0-downtime collab deploys? (#8926)

Conrad Irwin created

Before this change Kubernetes would send a SIGTERM to the old server
before the new one was ready. Now it will wait.

From my reading it seems like startupProbe should not be necessary if we
have a
readinessProbe; but from testing it seems like without startupProbe we
still
drop requests when using `rollout restart`

Release Notes:

- Fixed connectivity issues during Zed deploys.

Change summary

crates/collab/k8s/collab.template.yml | 13 +++++++++++++
crates/collab/src/rpc.rs              |  4 +++-
2 files changed, 16 insertions(+), 1 deletion(-)

Detailed changes

crates/collab/k8s/collab.template.yml 🔗

@@ -33,6 +33,11 @@ metadata:
 
 spec:
   replicas: 1
+  strategy:
+    type: RollingUpdate
+    rollingUpdate:
+      maxSurge: 1
+      maxUnavailable: 0
   selector:
     matchLabels:
       app: ${ZED_SERVICE_NAME}
@@ -78,6 +83,13 @@ spec:
               port: 8080
             initialDelaySeconds: 1
             periodSeconds: 1
+          startupProbe:
+            httpGet:
+              path: /
+              port: 8080
+            initialDelaySeconds: 1
+            periodSeconds: 1
+            failureThreshold: 15
           env:
             - name: HTTP_PORT
               value: "8080"
@@ -173,6 +185,7 @@ spec:
               value: "true"
             - name: ZED_ENVIRONMENT
               value: ${ZED_ENVIRONMENT}
+          terminationGracePeriodSeconds: 10
           securityContext:
             capabilities:
               # FIXME - Switch to the more restrictive `PERFMON` capability.

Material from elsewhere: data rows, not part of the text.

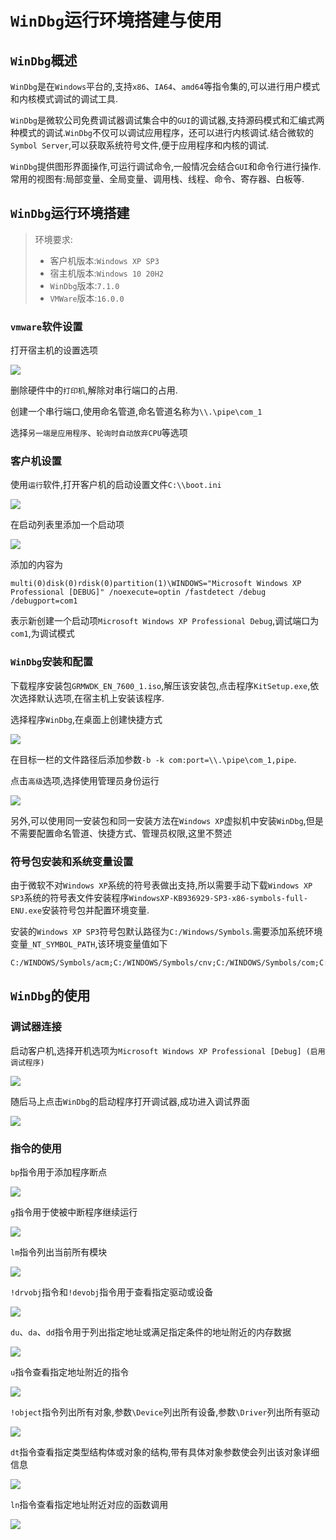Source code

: # `WinDbg`运行环境搭建与使用

## `WinDbg`概述

`WinDbg`是在`Windows`平台的,支持`x86`、`IA64`、`amd64`等指令集的,可以进行用户模式和内核模式调试的调试工具.

`WinDbg`是微软公司免费调试器调试集合中的`GUI`的调试器,支持源码模式和汇编式两种模式的调试.`WinDbg`不仅可以调试应用程序，还可以进行内核调试.结合微软的`Symbol Server`,可以获取系统符号文件,便于应用程序和内核的调试.

`WinDbg`提供图形界面操作,可运行调试命令,一般情况会结合`GUI`和命令行进行操作.常用的视图有:局部变量、全局变量、调用栈、线程、命令、寄存器、白板等.

## `WinDbg`运行环境搭建

> 环境要求:
>
> - 客户机版本:`Windows XP SP3`
> - 宿主机版本:`Windows 10 20H2`
> - `WinDbg`版本:`7.1.0`
> - `VMWare`版本:`16.0.0`

### `vmware`软件设置

打开宿主机的设置选项

![](../IMG/report_windbg-1.png)

删除硬件中的`打印机`,解除对串行端口的占用.

创建一个串行端口,使用命名管道,命名管道名称为`\\.\pipe\com_1`

选择`另一端是应用程序`、`轮询时自动放弃CPU`等选项

### 客户机设置

使用`运行`软件,打开客户机的启动设置文件`C:\\boot.ini`

![](../IMG/report_windbg-2.png)

在启动列表里添加一个启动项

![](../IMG/report_windbg-3.png)

添加的内容为

```
multi(0)disk(0)rdisk(0)partition(1)\WINDOWS="Microsoft Windows XP Professional [DEBUG]" /noexecute=optin /fastdetect /debug /debugport=com1
```

表示新创建一个启动项`Microsoft Windows XP Professional Debug`,调试端口为`com1`,为调试模式

### `WinDbg`安装和配置

下载程序安装包`GRMWDK_EN_7600_1.iso`,解压该安装包,点击程序`KitSetup.exe`,依次选择默认选项,在宿主机上安装该程序.

选择程序`WinDbg`,在桌面上创建快捷方式

![](../IMG/report_windbg-4.png)

在目标一栏的文件路径后添加参数`-b -k com:port=\\.\pipe\com_1,pipe`.

点击`高级`选项,选择使用管理员身份运行

![](../IMG/report_windbg-5.png)

另外,可以使用同一安装包和同一安装方法在`Windows XP`虚拟机中安装`WinDbg`,但是不需要配置命名管道、快捷方式、管理员权限,这里不赘述

### 符号包安装和系统变量设置

由于微软不对`Windows XP`系统的符号表做出支持,所以需要手动下载`Windows XP SP3`系统的符号表文件安装程序`WindowsXP-KB936929-SP3-x86-symbols-full-ENU.exe`安装符号包并配置环境变量.

安装的`Windows XP SP3`符号包默认路径为`C:/Windows/Symbols`.需要添加系统环境变量`_NT_SYMBOL_PATH`,该环境变量值如下

```
C:/WINDOWS/Symbols/acm;C:/WINDOWS/Symbols/cnv;C:/WINDOWS/Symbols/com;C:/WINDOWS/Symbols/cpl;C:/WINDOWS/Symbols/dic;C:/WINDOWS/Symbols/dll;C:/WINDOWS/Symbols/drv;C:/WINDOWS/Symbols/exe;C:/WINDOWS/Symbols/iec;C:/WINDOWS/Symbols/ime;C:/WINDOWS/Symbols/ocx;C:/WINDOWS/Symbols/scr;C:/WINDOWS/Symbols/sys;C:/WINDOWS/Symbols/tpl;C:/WINDOWS/Symbols/tsp;C:/WINDOWS/Symbols/wpc;symsrv*symsrv.dll*C:/mysymbol*http://msdl.microsoft.com/download/symbols
```

## `WinDbg`的使用

### 调试器连接

启动客户机,选择开机选项为`Microsoft Windows XP Professional [Debug] (启用调试程序)`

![](../IMG/report_windbg-7.png)

随后马上点击`WinDbg`的启动程序打开调试器,成功进入调试界面

![](../IMG/report_windbg-8.png)

### 指令的使用

`bp`指令用于添加程序断点

![](../IMG/LAB10-1-3.png)

`g`指令用于使被中断程序继续运行

![](../IMG/report_windbg-9.png)

`lm`指令列出当前所有模块

![](../IMG/report_windbg-10.png)

`!drvobj`指令和`!devobj`指令用于查看指定驱动或设备

![](../IMG/LAB10-3-3.png)

`du`、`da`、`dd`指令用于列出指定地址或满足指定条件的地址附近的内存数据

![](../IMG/LAB10-3-5.png)

`u`指令查看指定地址附近的指令

![](../IMG/LAB10-2-5.png)

`!object`指令列出所有对象,参数`\Device`列出所有设备,参数`\Driver`列出所有驱动

![](../IMG/report_windbg-11.png)

`dt`指令查看指定类型结构体或对象的结构,带有具体对象参数使会列出该对象详细信息

![](../IMG/LAB10-3-4.png)

`ln`指令查看指定地址附近对应的函数调用

![](../IMG/LAB10-3-6.png)
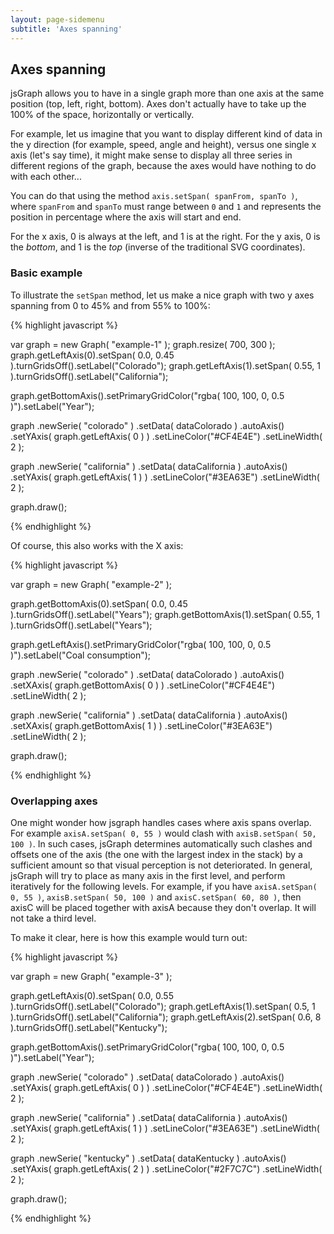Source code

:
 ```yaml
---
layout: page-sidemenu
subtitle: 'Axes spanning'
---
```

## Axes spanning

jsGraph allows you to have in a single graph more than one axis at the same position (top, left, right, bottom). Axes don't actually have to take up the 100% of the space, horizontally or vertically.

For example, let us imagine that you want to display different kind of data in the y direction (for example, speed, angle and height), versus one single x axis (let's say time), it might make sense to display all three series in different regions of the graph, because the axes would have nothing to do with each other...

You can do that using the method ```axis.setSpan( spanFrom, spanTo )```, where ```spanFrom``` and ```spanTo``` must range between ```0``` and ```1``` and represents the position in percentage where the axis will start and end.

For the x axis, 0 is always at the left, and 1 is at the right. For the y axis, 0 is the *bottom*, and 1 is the *top* (inverse of the traditional SVG coordinates).

### <a id="example"></a>  Basic example

To illustrate the ```setSpan``` method, let us make a nice graph with two y axes spanning from 0 to 45% and from 55% to 100%:

{% highlight javascript %}

  var graph = new Graph( "example-1" );
  graph.resize( 700, 300 );
  graph.getLeftAxis(0).setSpan( 0.0, 0.45 ).turnGridsOff().setLabel("Colorado");
  graph.getLeftAxis(1).setSpan( 0.55, 1 ).turnGridsOff().setLabel("California");
  
  graph.getBottomAxis().setPrimaryGridColor("rgba( 100, 100, 0, 0.5 )").setLabel("Year");

  graph
    .newSerie( "colorado" )
    .setData( dataColorado )
    .autoAxis()
    .setYAxis( graph.getLeftAxis( 0 ) )
    .setLineColor("#CF4E4E")
    .setLineWidth( 2 );

  graph
    .newSerie( "california" )
    .setData( dataCalifornia )
    .autoAxis()
    .setYAxis( graph.getLeftAxis( 1 ) )
    .setLineColor("#3EA63E")
    .setLineWidth( 2 );

  graph.draw();

{% endhighlight %}


<div id="example-1" class="jsgraph-example"></div>

<script>
	
  var graph = new Graph( "example-1" );
  graph.resize( 700, 300 );
  graph.getLeftAxis(0).setSpan( 0.0, 0.45 ).turnGridsOff().setLabel("Colorado");
  graph.getLeftAxis(1).setSpan( 0.55, 1 ).turnGridsOff().setLabel("California");
  
  graph.getBottomAxis().setPrimaryGridColor("rgba( 100, 100, 0, 0.5 )").setLabel("Year");

  var dataColorado = [[2015,17559.393],[2014,17944.255],[2013,18881.823],[2012,19263.158],[2011,18744.067],[2010,18978.981],[2009,17351.28],[2008,18961.826],[2007,19532.855],[2006,19707.00899],[2005,19013.11703],[2004,19251.20903],[2003,19595.836],[2002,19446.04],[2001,19764.973]];
  var dataCalifornia = [[2015,34522.242],[2014,39213.757],[2013,39474.651],[2012,38978.114],[2011,42542.656],[2010,41890.627],[2009,39271.173],[2008,42190.776],[2007,41064.161],[2006,41937.83301],[2005,40352.02201],[2004,39342.39199],[2003,38521.048],[2002,38604.897],[2001,41305.269]];

  graph
    .newSerie( "colorado" )
    .setData( dataColorado )
    .autoAxis()
    .setYAxis( graph.getLeftAxis( 0 ) )
    .setLineColor("#CF4E4E")
    .setLineWidth( 2 );

  graph
    .newSerie( "california" )
    .setData( dataCalifornia )
    .autoAxis()
    .setYAxis( graph.getLeftAxis( 1 ) )
    .setLineColor("#3EA63E")
    .setLineWidth( 2 );

  graph.draw();

</script>

Of course, this also works with the X axis:



{% highlight javascript %}

  var graph = new Graph( "example-2" );
  
  graph.getBottomAxis(0).setSpan( 0.0, 0.45 ).turnGridsOff().setLabel("Years");
  graph.getBottomAxis(1).setSpan( 0.55, 1 ).turnGridsOff().setLabel("Years");
  
  graph.getLeftAxis().setPrimaryGridColor("rgba( 100, 100, 0, 0.5 )").setLabel("Coal consumption");

  graph
    .newSerie( "colorado" )
    .setData( dataColorado )
    .autoAxis()
    .setXAxis( graph.getBottomAxis( 0 ) )
    .setLineColor("#CF4E4E")
    .setLineWidth( 2 );

  graph
    .newSerie( "california" )
    .setData( dataCalifornia )
    .autoAxis()
    .setXAxis( graph.getBottomAxis( 1 ) )
    .setLineColor("#3EA63E")
    .setLineWidth( 2 );

  graph.draw();

{% endhighlight %}


  <div id="example-2" class="jsgraph-example"></div>

<script>
  
 
  var graph = new Graph( "example-2" );
  graph.resize( 700, 300 );
  graph.getBottomAxis(0).setSpan( 0.0, 0.45 ).turnGridsOff().setLabel("Years");
  graph.getBottomAxis(1).setSpan( 0.55, 1 ).turnGridsOff().setLabel("Years");
  
  graph.getLeftAxis().setPrimaryGridColor("rgba( 100, 100, 0, 0.5 )").setLabel("Coal consumption");

  graph
    .newSerie( "colorado" )
    .setData( dataColorado )
    .autoAxis()
    .setXAxis( graph.getBottomAxis( 0 ) )
    .setLineColor("#CF4E4E")
    .setLineWidth( 2 );

  graph
    .newSerie( "california" )
    .setData( dataCalifornia )
    .autoAxis()
    .setXAxis( graph.getBottomAxis( 1 ) )
    .setLineColor("#3EA63E")
    .setLineWidth( 2 );

  graph.draw();

</script>


###  <a id="overlap"></a>  Overlapping axes

One might wonder how jsgraph handles cases where axis spans overlap. For example ```axisA.setSpan( 0, 55 )``` would clash with ```axisB.setSpan( 50, 100 )```. In such cases, jsGraph determines automatically such clashes and offsets one of the axis (the one with the largest index in the stack) by a sufficient amount so that visual perception is not deteriorated. In general, jsGraph will try to place as many axis in the first level, and perform iteratively for the following levels. For example, if you have ```axisA.setSpan( 0, 55 )```, ```axisB.setSpan( 50, 100 )``` and ```axisC.setSpan( 60, 80 )```, then axisC will be placed together with axisA because they don't overlap. It will not take a third level.

To make it clear, here is how this example would turn out:




{% highlight javascript %}

  var graph = new Graph( "example-3" );

  graph.getLeftAxis(0).setSpan( 0.0, 0.55 ).turnGridsOff().setLabel("Colorado");
  graph.getLeftAxis(1).setSpan( 0.5, 1 ).turnGridsOff().setLabel("California");
  graph.getLeftAxis(2).setSpan( 0.6, 8 ).turnGridsOff().setLabel("Kentucky");
  
  graph.getBottomAxis().setPrimaryGridColor("rgba( 100, 100, 0, 0.5 )").setLabel("Year");

  graph
    .newSerie( "colorado" )
    .setData( dataColorado )
    .autoAxis()
    .setYAxis( graph.getLeftAxis( 0 ) )
    .setLineColor("#CF4E4E")
    .setLineWidth( 2 );

  graph
    .newSerie( "california" )
    .setData( dataCalifornia )
    .autoAxis()
    .setYAxis( graph.getLeftAxis( 1 ) )
    .setLineColor("#3EA63E")
    .setLineWidth( 2 );


  graph
    .newSerie( "kentucky" )
    .setData( dataKentucky )
    .autoAxis()
    .setYAxis( graph.getLeftAxis( 2 ) )
    .setLineColor("#2F7C7C")
    .setLineWidth( 2 );

  graph.draw();

{% endhighlight %}


<div id="example-3" class="jsgraph-example"></div>

<script>
  
  var graph = new Graph( "example-3" );
  graph.resize( 700, 300 );
  
var dataKentucky = [[2015,664.166],[2014,878.434],[2013,915.246],[2012,1183.112],[2011,1539.699],[2010,1542.78],[2009,1521.939],[2008,1723.062],[2007,1752.384],[2006,1710.887],[2005,1676.522],[2004,1731.218],[2003,1727.233],[2002,1821.618],[2001,1739.07]];

 graph.getLeftAxis(0).setSpan( 0.0, 0.55 ).turnGridsOff().setLabel("Colorado");
  graph.getLeftAxis(1).setSpan( 0.5, 1 ).turnGridsOff().setLabel("California");
  graph.getLeftAxis(2).setSpan( 0.6, 0.8 ).turnGridsOff().setLabel("Kentucky");
  
  graph.getBottomAxis().setPrimaryGridColor("rgba( 100, 100, 0, 0.5 )").setLabel("Year");

  graph
    .newSerie( "colorado" )
    .setData( dataColorado )
    .autoAxis()
    .setYAxis( graph.getLeftAxis( 0 ) )
    .setLineColor("#CF4E4E")
    .setLineWidth( 2 );

  graph
    .newSerie( "california" )
    .setData( dataCalifornia )
    .autoAxis()
    .setYAxis( graph.getLeftAxis( 1 ) )
    .setLineColor("#3EA63E")
    .setLineWidth( 2 );


  graph
    .newSerie( "kentucky" )
    .setData( dataKentucky )
    .autoAxis()
    .setYAxis( graph.getLeftAxis( 2 ) )
    .setLineColor("#2F7C7C")
    .setLineWidth( 2 );


  graph.draw();

</script>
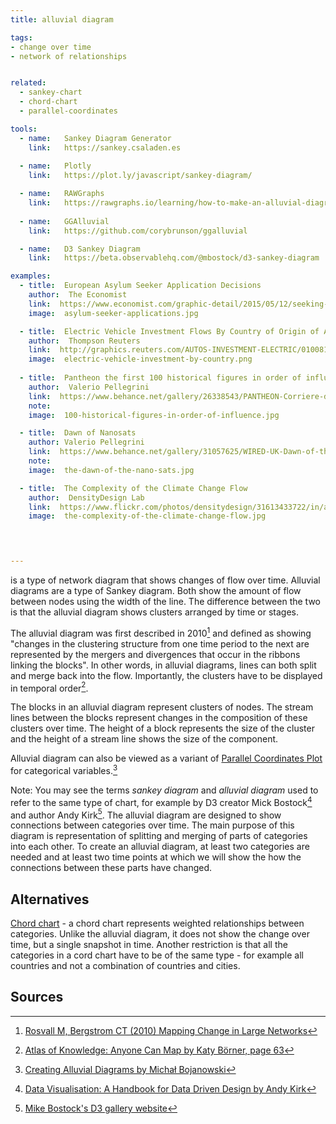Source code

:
 ```yaml
---
title: alluvial diagram

tags:
- change over time
- network of relationships


related:
  - sankey-chart
  - chord-chart
  - parallel-coordinates

tools:
  - name:   Sankey Diagram Generator
    link:   https://sankey.csaladen.es
    
  - name:   Plotly
    link:   https://plot.ly/javascript/sankey-diagram/

  - name:   RAWGraphs
    link:   https://rawgraphs.io/learning/how-to-make-an-alluvial-diagram/
    
  - name:   GGAlluvial
    link:   https://github.com/corybrunson/ggalluvial

  - name:   D3 Sankey Diagram
    link:   https://beta.observablehq.com/@mbostock/d3-sankey-diagram 

examples:
  - title:  European Asylum Seeker Application Decisions
    author:  The Economist
    link:  https://www.economist.com/graphic-detail/2015/05/12/seeking-safety
    image:  asylum-seeker-applications.jpg

  - title:  Electric Vehicle Investment Flows By Country of Origin of Automaker
    author:  Thompson Reuters
    link:  http://graphics.reuters.com/AUTOS-INVESTMENT-ELECTRIC/010081ZB3HD/index.html
    image:  electric-vehicle-investment-by-country.png
    
  - title:  Pantheon the first 100 historical figures in order of influence
    author:  Valerio Pellegrini
    link:  https://www.behance.net/gallery/26338543/PANTHEON-Corriere-della-Sera-La-Lettura-181
    note: 
    image:  100-historical-figures-in-order-of-influence.jpg

  - title:  Dawn of Nanosats
    author: Valerio Pellegrini
    link:  https://www.behance.net/gallery/31057625/WIRED-UK-Dawn-of-the-Nanosats
    note: 
    image:  the-dawn-of-the-nano-sats.jpg

  - title:  The Complexity of the Climate Change Flow
    author:  DensityDesign Lab
    link:  https://www.flickr.com/photos/densitydesign/31613433722/in/album-72157677740884236/
    image:  the-complexity-of-the-climate-change-flow.jpg
  



---
```


is a type of network diagram that shows changes of flow over time. Alluvial diagrams are a type of Sankey diagram. Both show the amount of flow between nodes using the width of the line. The difference between the two is that the alluvial diagram shows clusters arranged by time or stages.

<!--more-->

The alluvial diagram was first described in 2010[^1] and defined as showing "changes in the clustering structure from one time period to the next are represented by the mergers and divergences that occur in the ribbons linking the blocks". In other words, in alluvial diagrams, lines can both split and merge back into the flow. Importantly, the clusters have to be displayed in temporal order[^3].


The blocks in an alluvial diagram represent clusters of nodes. The stream lines between the blocks represent changes in the composition of these clusters over time. The height of a block represents the size of the cluster and the height of a stream line shows the size of the component.

Alluvial diagram can also be viewed as a variant of [Parallel Coordinates Plot](/parallel-coordinates) for categorical variables.[^4]

Note: You may see the terms *sankey diagram* and *alluvial diagram* used to refer to the same type of chart, for example by D3 creator Mick Bostock[^5] and author Andy Kirk[^6].
The alluvial diagram are designed to show connections between categories over time. The main purpose of this diagram is representation of splitting and merging of parts of categories into each other. 
To create an alluvial diagram, at least two categories are needed and at least two time points at which we will show the how the connections between these parts have changed.

## Alternatives

[Chord chart](/chord-chart) - a chord chart represents weighted relationships between categories. Unlike the alluvial diagram, it does not show the change over time, but a single snapshot in time. Another restriction is that all the categories in a cord chart have to be of the same type - for example all countries and not a combination of countries and cities.

## Sources

[^1]: [Rosvall M, Bergstrom CT (2010) Mapping Change in Large Networks](https://arxiv.org/pdf/0812.1242.pdf)
[^2]: [M. Schmidt, Energy use in a passenger car](https://Www.Ifu.Com/En/e-Sankey/Sankey-Diagram/)
[^3]: [Atlas of Knowledge: Anyone Can Map by Katy Börner, page 63](https://books.google.com/books?id=Fe-cBwAAQBAJ&pg=PA63&lpg=PA63&dq=alluvial+diagram+ribbons&source=bl&ots=kELwexv5TN&sig=ACfU3U0C3u3tM4f7B3LTesoUHajwArSEVg&hl=en&sa=X&ved=2ahUKEwjlsv7Sz5DhAhUixIUKHYChAAI4ChDoATADegQICBAB#v=onepage&q=alluvial%20diagram%20ribbons&f=false)
[^4]: [Creating Alluvial Diagrams by Michał Bojanowski](https://cran.r-project.org/web/packages/alluvial/vignettes/alluvial.html)
[^5]: [Data Visualisation: A Handbook for Data Driven Design by Andy Kirk](https://books.google.com/books?id=wNpsDAAAQBAJ&lpg=PA190&dq=alluvial%20diagram&pg=PA190#v=onepage&q=alluvial%20diagram&f=false)
[^6]: [Mike Bostock's D3 gallery website](https://bost.ocks.org/mike/sankey/)
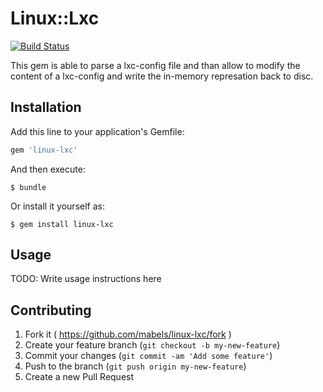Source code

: # Linux::Lxc

[![Build Status](https://travis-ci.org/mabels/linux-lxc.svg?branch=master)](https://travis-ci.org/mabels/linux-lxc)

This gem is able to parse a lxc-config file and than
allow to modify the content of a lxc-config and write
the in-memory represation back to disc.

## Installation

Add this line to your application's Gemfile:

```ruby
gem 'linux-lxc'
```

And then execute:

    $ bundle

Or install it yourself as:

    $ gem install linux-lxc

## Usage

TODO: Write usage instructions here

## Contributing

1. Fork it ( https://github.com/mabels/linux-lxc/fork )
2. Create your feature branch (`git checkout -b my-new-feature`)
3. Commit your changes (`git commit -am 'Add some feature'`)
4. Push to the branch (`git push origin my-new-feature`)
5. Create a new Pull Request
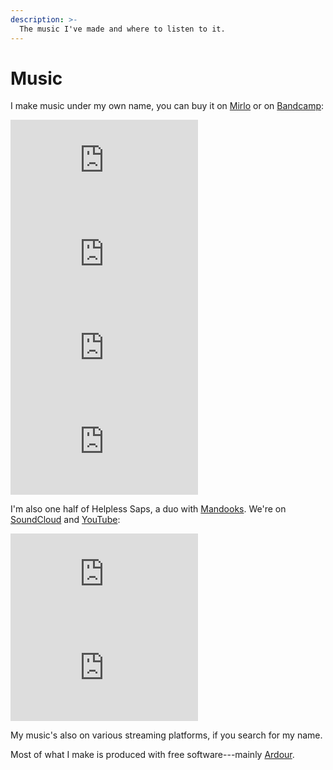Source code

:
 ```yaml
---
description: >-
  The music I've made and where to listen to it.
---
```


# Music

I make music under my own name, you can buy it on [Mirlo](https://mirlo.space/xavier-lambein/releases) or on [Bandcamp](https://xavierlambein.bandcamp.com/):

<div class="music-list">
  <iframe class="music-item" style="border: 0;" src="https://bandcamp.com/EmbeddedPlayer/track=1285630886/size=large/bgcol=ffffff/linkcol=0687f5/tracklist=false/transparent=true/" seamless><a href="https://xavierlambein.bandcamp.com/track/rains-will-rise">Rains Will Rise by Xavier Lambein</a></iframe>
  <iframe class="music-item" style="border: 0;" src="https://bandcamp.com/EmbeddedPlayer/track=3867658800/size=large/bgcol=ffffff/linkcol=b00000/minimal=true/transparent=true/" seamless><a href="https://xavierlambein.bandcamp.com/track/plastic-white-pearls">Plastic White Pearls by Xavier Lambein</a></iframe>
</div>
<div class="music-list">
  <iframe class="music-item" style="border: 0;" src="https://bandcamp.com/EmbeddedPlayer/track=2626406134/size=large/bgcol=ffffff/linkcol=b00000/minimal=true/transparent=true/" seamless><a href="https://xavierlambein.bandcamp.com/track/mittens">mittens by Xavier Lambein</a></iframe>
  <iframe class="music-item" style="border: 0;" src="https://bandcamp.com/EmbeddedPlayer/album=4167300451/size=large/bgcol=ffffff/linkcol=b00000/tracklist=false/minimal=true/transparent=true/" seamless><a href="https://xavierlambein.bandcamp.com/album/non-breaking-space">Non-breaking Space by Xavier Lambein</a></iframe>
</div>

I'm also one half of Helpless Saps, a duo with [Mandooks](https://www.mandooks.com).  We're on [SoundCloud](https://soundcloud.com/helpless-saps) and [YouTube](https://www.youtube.com/channel/UCQGdPXe1KbXGKJ8BFO0Ri2Q):

<div class="music-list">
  <iframe class="music-item" src="https://www.youtube.com/embed/Wdki-RO94v4" title="YouTube video player" frameborder="0" allow="accelerometer; autoplay; clipboard-write; encrypted-media; gyroscope; picture-in-picture" allowfullscreen></iframe>
  <iframe class="music-item" scrolling="no" frameborder="no" allow="autoplay" src="https://w.soundcloud.com/player/?url=https%3A//api.soundcloud.com/tracks/918554554&color=%23b00000&auto_play=false&hide_related=false&show_comments=true&show_user=true&show_reposts=false&show_teaser=true&visual=true"></iframe>
</div>

My music's also on various streaming platforms, if you search for my name.

Most of what I make is produced with free software---mainly [Ardour](https://ardour.org).

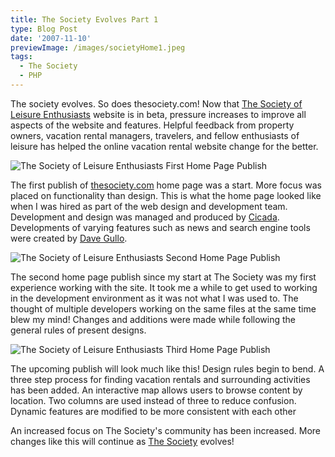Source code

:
 ```yaml
---
title: The Society Evolves Part 1
type: Blog Post
date: '2007-11-10'
previewImage: /images/societyHome1.jpeg
tags:
  - The Society
  - PHP
---
```

The society evolves. So does thesociety.com! Now that [The Society of Leisure Enthusiasts](https://thesociety.com) website is in beta, pressure increases to improve all aspects of the website and features. Helpful feedback from property owners, vacation rental managers, travelers, and fellow enthusiasts of leisure has helped the online vacation rental website change for the better.

![The Society of Leisure Enthusiasts First Home Page Publish](/images/societyHome1.jpeg)

The first publish of [thesociety.com](https://www.thesociety.com) home page was a start. More focus was placed on functionality than design. This is what the home page looked like when I was hired as part of the web design and development team. Development and design was managed and produced by [Cicada](https://www.cicada.us/). Developments of varying features such as news and search engine tools were created by [Dave Gullo](https://www.snowboards-for-sale.com).

![The Society of Leisure Enthusiasts Second Home Page Publish](/images/societyHome2.jpeg)

The second home page publish since my start at The Society was my first experience working with the site. It took me a while to get used to working in the development environment as it was not what I was used to. The thought of multiple developers working on the same files at the same time blew my mind! Changes and additions were made while following the general rules of present designs.

![The Society of Leisure Enthusiasts Third Home Page Publish](/images/societyHome3.jpeg)

The upcoming publish will look much like this! Design rules begin to bend. A three step process for finding vacation rentals and surrounding activities has been added. An interactive map allows users to browse content by location. Two columns are used instead of three to reduce confusion. Dynamic features are modified to be more consistent with each other

 An increased focus on The Society's community has been increased. More changes like this will continue as [The Society](https://www.thesociety.com) evolves!
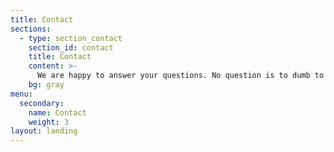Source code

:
 ```yaml
---
title: Contact
sections:
  - type: section_contact
    section_id: contact
    title: Contact
    content: >-
      We are happy to answer your questions. No question is to dumb to ask!
    bg: gray
menu:
  secondary:
    name: Contact
    weight: 3
layout: landing
---
```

crates/collab/src/rpc.rs 🔗

@@ -67,7 +67,9 @@ use tracing::{field, info_span, instrument, Instrument};
 use util::SemanticVersion;
 
 pub const RECONNECT_TIMEOUT: Duration = Duration::from_secs(30);
-pub const CLEANUP_TIMEOUT: Duration = Duration::from_secs(10);
+
+// kubernetes gives terminated pods 10s to shutdown gracefully. After they're gone, we can clean up old resources.
+pub const CLEANUP_TIMEOUT: Duration = Duration::from_secs(15);
 
 const MESSAGE_COUNT_PER_PAGE: usize = 100;
 const MAX_MESSAGE_LEN: usize = 1024;